The unique sport of shore style skimboarding is starting to make waves on the Sunshine Coast and beyond.
On April 6, local board company Akwa Industries staged the Roberts Creek Open, the first ever skimboard jam on the Coast. Local riders Bryce Rudland and Shane Morrissey placed first and third respectively, while Vancouver's Arden Ross took second place. In all, about 15 wetsuit-clad riders from as far away as Vancouver Island took part, despite the overcast and at times rainy weather.
To Akwa's founder and creative director Bryce Casselman, the inclement weather just made for better waves. Competitors judged their peers at the free entry event, mingled with onlookers, and took turns staying warm by a bonfire. Event sponsors like Banana Slug Board Company and Pepper Creek Pizza pitched in with food and a beach clean-up.
"Skimboarding's popularity on the Coast is growing every summer, and we're seeing more riders brave the winter months as well," Casselman said. "The support from the community and riders [at the event] proves to us we'll be holding many more."
Akwa was forged locally in early 2007 when Casselman joined forces with Sunshine Coast Skimboards' owner Scott Copeland, now Akwa's manufacturing director. Both are in their early 30s and produce boards for both the sport's disciplines: flat land skimboarding (which utilizes rails and obstacles set up on tidal flats) and wave riding (shore style), which involves a rider running out towards an incoming wave, jumping onto the board, then banking off the wave to surf it back towards shore.
All of Akwa's foam-core wave boards and wood-core flatland boards are conceptualized, designed and tested on the Coast. International sales are the next step, said Copeland.

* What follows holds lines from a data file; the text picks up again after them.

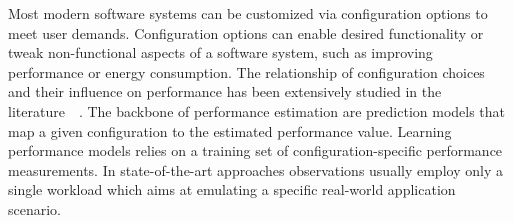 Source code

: 
Most modern software systems can be customized via configuration options to meet user demands. Configuration options can enable desired functionality or tweak non-functional aspects of a software system, such as improving performance or energy consumption. The relationship of configuration choices and their influence on performance has been extensively studied in the literature~~\cite{dorn2020,siegmundPerformanceinfluenceModelsHighly2015,haDeepPerf2019,perfAL,guoVariabilityawarePerformancePrediction2013,sarkarCostEfficientSamplingPerformance,guo_2018_data,fourier_learning_2015,perLasso}. The backbone of performance estimation are prediction models that map a given configuration to the estimated performance value. Learning performance models relies on a training set of configuration-specific performance measurements. In state-of-the-art approaches observations usually employ only a single workload which aims at emulating a specific real-world application scenario.


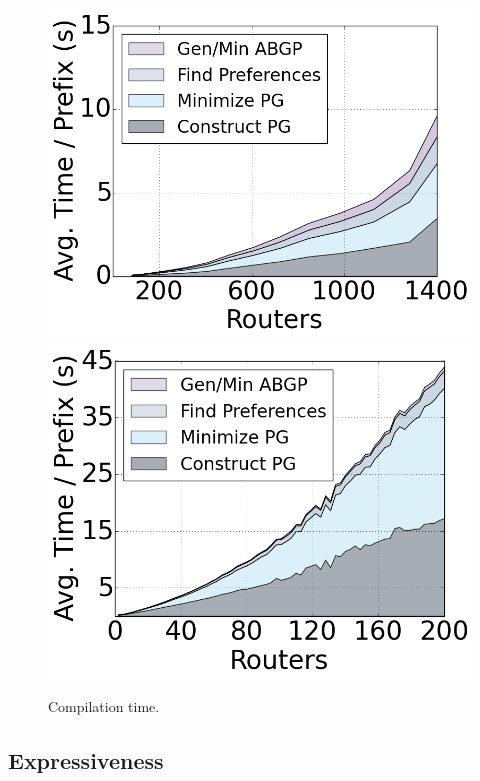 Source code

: \documentclass[10pt]{sigalternate052015} %
\providecommand{\DIFaddbegin}{} %
\providecommand{\DIFaddend}{} %
\providecommand{\DIFdelbegin}{} %
\providecommand{\DIFdelend}{} %
\begin{document}
\DIFdelbegin %
\DIFdelend \DIFaddbegin \begin{figure}
    {\includegraphics[width=.49\columnwidth]{figures/compilation-times-dc.png}}
    {\includegraphics[width=.49\columnwidth]{figures/compilation-times-backbone.png}} \\
  \caption{Compilation time. \label{fig:compilation-times}}
  \vspace{-1em}
\end{figure}
\DIFaddend 


\subsection{Expressiveness}
\end{document}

"We're planning on hitting up industry trade shows next year," he said. "So far, we've had a major response from Florida and Sacramento, both large skim scenes in their own right."

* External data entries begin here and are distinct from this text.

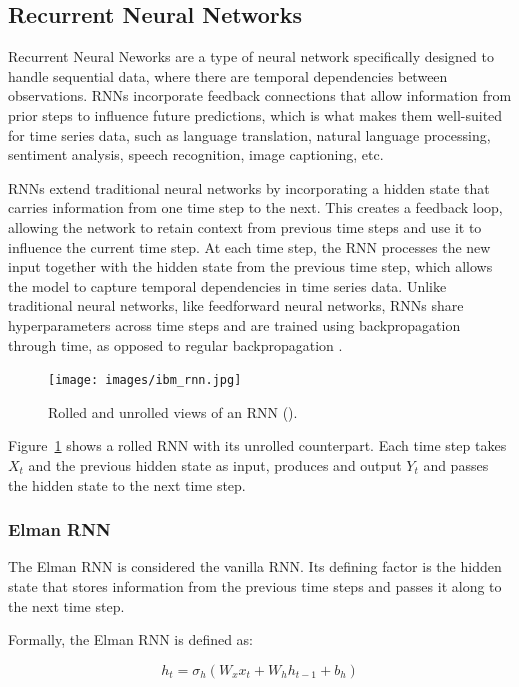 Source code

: \documentclass[conference]{IEEEtran}
\begin{document}
\subsection{\textbf{Recurrent Neural Networks}}

Recurrent Neural Neworks are a type of neural network specifically designed to handle sequential data, where there are temporal dependencies between observations. RNNs incorporate feedback connections that allow information from prior steps to influence future predictions, which is what makes them well-suited for time series data, such as language translation, natural language processing, sentiment analysis, speech recognition, image captioning, etc.

RNNs extend traditional neural networks by incorporating a hidden state that carries information from one time step to the next. This creates a feedback loop, allowing the network to retain context from previous time steps and use it to influence the current time step. At each time step, the RNN processes the new input together with the hidden state from the previous time step, which allows the model to capture temporal dependencies in time series data. Unlike traditional neural networks, like feedforward neural networks, RNNs share hyperparameters across time steps and are trained using backpropagation through time, as opposed to regular backpropagation \cite{ibm_rnn}.

\begin{figure}[H]
  \centering
  \texttt{[image: images/ibm\_rnn.jpg]}
  \caption{Rolled and unrolled views of an RNN (\cite{ibm_rnn}).}
  \label{fig:ibm_rnn}
\end{figure}

Figure~\ref{fig:ibm_rnn} shows a rolled RNN with its unrolled counterpart. Each time step takes $X_t$ and the previous hidden state as input, produces and output $Y_t$ and passes the hidden state to the next time step.

\subsubsection{\textbf{Elman RNN}}

The Elman RNN is considered the vanilla RNN. Its defining factor is the hidden state that stores information from the previous time steps and passes it along to the next time step.

Formally, the Elman RNN is defined as:

$$
h_t = \sigma_h(W_x x_t + W_h h_{t-1} + b_h)
$$
\end{document}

"It's a lot of work, but we're confident in our products," said Casselman. "We're putting the Sunshine Coast on the map for Canadian skimboarding."
Even the Sunshine Coast Regional District (SCRD) is legitimizing the sport. They've hired Morrissey, an eight-year veteran of the sport at age 20, to teach a skimboarding clinic being run this weekend at Roberts Creek. The course will be taught under the auspices of the B.C. Surf Instructor Association.

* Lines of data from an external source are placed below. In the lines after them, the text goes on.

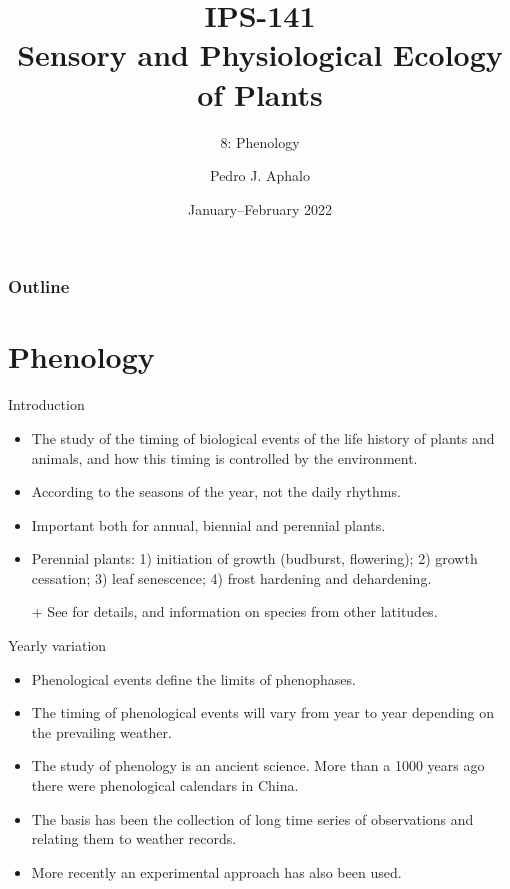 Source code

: \documentclass[10pt]{beamer}
\begin{document}
\title{IPS-141\\Sensory and Physiological Ecology of  Plants}
\subtitle{8: Phenology}
\author{Pedro J. Aphalo}
\date{January--February 2022}


  \begin{frame}
    \maketitle
  \end{frame}



  \begin{frame}
    \frametitle{Outline}
    \tableofcontents
  \end{frame}

\section{Phenology}

\begin{frame}{Introduction}
    \begin{itemize}
        \item The study of the timing of biological events of
        the life history of plants and animals, and how
        this timing is controlled by the environment.
        \item According to the seasons of the year, not the daily
        rhythms.
        \item Important both for annual, biennial and perennial
        plants.
        \item Perennial plants: 1) initiation of growth
        (budburst, flowering); 2) growth cessation; 3) leaf senescence; 4) frost hardening and
        dehardening.
        \item[+] See \autocite{Larcher2003} for details, and
        information on species from other latitudes.
    \end{itemize}
\end{frame}

\begin{frame}{Yearly variation}
    \begin{itemize}
        \item Phenological events define the limits of
        phenophases.%
        \item The timing of phenological events will vary from
        year to year depending on the prevailing weather.%
        \item The study of phenology is an ancient science. More
        than a 1000 years ago there were phenological calendars in
        China.%
        \item The basis has been the collection of long time
        series of observations and relating them to weather records.%
        \item More recently an experimental approach has also
        been used.%
    \end{itemize}
\end{frame}
\end{document}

"With all board sports, it's about progressing yourself as a rider and trying new tricks until you have them mastered," Casselman said. "It's a very athletic sport that not only gives you an amazing workout, but teaches a lot of self-discipline."
Morrissey, who's taught SCRD courses before, said Roberts Creek is great for beginners. Sand accumulating from longshore drift means terrain at the beach is constantly evolving, he added.
"The waves this year are coming in totally different from last year," he said. A rock locals call 'the snakecharmer,' often used as a launch pad for jumps, used to be far more prominent than it is today, he said. If conditions at the creek aren't to one's liking, Whitaker Beach in Bonniebrook is also a popular spot, with "a great sand bar and bigger waves in the winter," Morrissey said. Davis Bay also sees some skim action.
Since 2006, the sport's informal national body has been the Skimboarding Association of Canada. It aims to collaborate the various skimboarding scenes in Canada, most of which are located in B.C.'s west coast and Lower Mainland. Aside from the Sunshine Coast, the sport is popular at sandy beaches in White Rock and Tsawwassen, at Mystic Beach west of Victoria and at Vancouver's Spanish Banks and Wreck Beach.
"Because it's such a new sport, everyone's really friendly and open," said Morrissey, who estimates there are about 40 dedicated local skimboarders. A board is all that's required for the summer weekend warrior, said Casselman, but winter skimboarders usually don a three to four millimetre wetsuit with a hood and boots.
Akwa supplies a team of about half a dozen young riders, mainly in the United States, with boards and apparel. While there aren't many big cash prizes to be found yet at skimboard competitions, Casselman said it will come as the sport develops.
"The best thing to do is try it out," he said. "Just come down to the beach and ask questions."